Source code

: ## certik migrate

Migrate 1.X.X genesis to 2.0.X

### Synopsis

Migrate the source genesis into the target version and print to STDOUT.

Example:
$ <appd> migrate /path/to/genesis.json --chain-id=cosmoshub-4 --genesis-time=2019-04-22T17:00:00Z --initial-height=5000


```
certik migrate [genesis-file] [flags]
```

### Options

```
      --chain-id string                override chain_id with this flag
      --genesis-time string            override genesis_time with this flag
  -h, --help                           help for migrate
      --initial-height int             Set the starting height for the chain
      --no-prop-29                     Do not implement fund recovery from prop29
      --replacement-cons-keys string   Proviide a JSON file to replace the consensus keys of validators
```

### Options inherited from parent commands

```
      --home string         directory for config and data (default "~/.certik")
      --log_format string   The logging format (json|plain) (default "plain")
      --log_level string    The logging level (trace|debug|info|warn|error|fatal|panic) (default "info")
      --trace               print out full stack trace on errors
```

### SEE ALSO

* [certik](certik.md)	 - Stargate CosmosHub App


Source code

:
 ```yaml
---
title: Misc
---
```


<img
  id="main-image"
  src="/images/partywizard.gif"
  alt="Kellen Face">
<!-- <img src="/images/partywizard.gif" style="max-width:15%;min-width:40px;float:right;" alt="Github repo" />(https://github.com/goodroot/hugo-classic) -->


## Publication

.....

## [EXERCISE OBJECTIVE]
The data should be printed again exactly, line for line.

## [TASK RESPONSE]
Source code

: ## certik migrate

Migrate 1.X.X genesis to 2.0.X

### Synopsis

Migrate the source genesis into the target version and print to STDOUT.

Example:
$ <appd> migrate /path/to/genesis.json --chain-id=cosmoshub-4 --genesis-time=2019-04-22T17:00:00Z --initial-height=5000


```
certik migrate [genesis-file] [flags]
```

### Options

```
      --chain-id string                override chain_id with this flag
      --genesis-time string            override genesis_time with this flag
  -h, --help                           help for migrate
      --initial-height int             Set the starting height for the chain
      --no-prop-29                     Do not implement fund recovery from prop29
      --replacement-cons-keys string   Proviide a JSON file to replace the consensus keys of validators
```

### Options inherited from parent commands

```
      --home string         directory for config and data (default "~/.certik")
      --log_format string   The logging format (json|plain) (default "plain")
      --log_level string    The logging level (trace|debug|info|warn|error|fatal|panic) (default "info")
      --trace               print out full stack trace on errors
```

### SEE ALSO

* [certik](certik.md)	 - Stargate CosmosHub App


Source code

:
 ```yaml
---
title: Misc
---
```


<img
  id="main-image"
  src="/images/partywizard.gif"
  alt="Kellen Face">
<!-- <img src="/images/partywizard.gif" style="max-width:15%;min-width:40px;float:right;" alt="Github repo" />(https://github.com/goodroot/hugo-classic) -->


## Publication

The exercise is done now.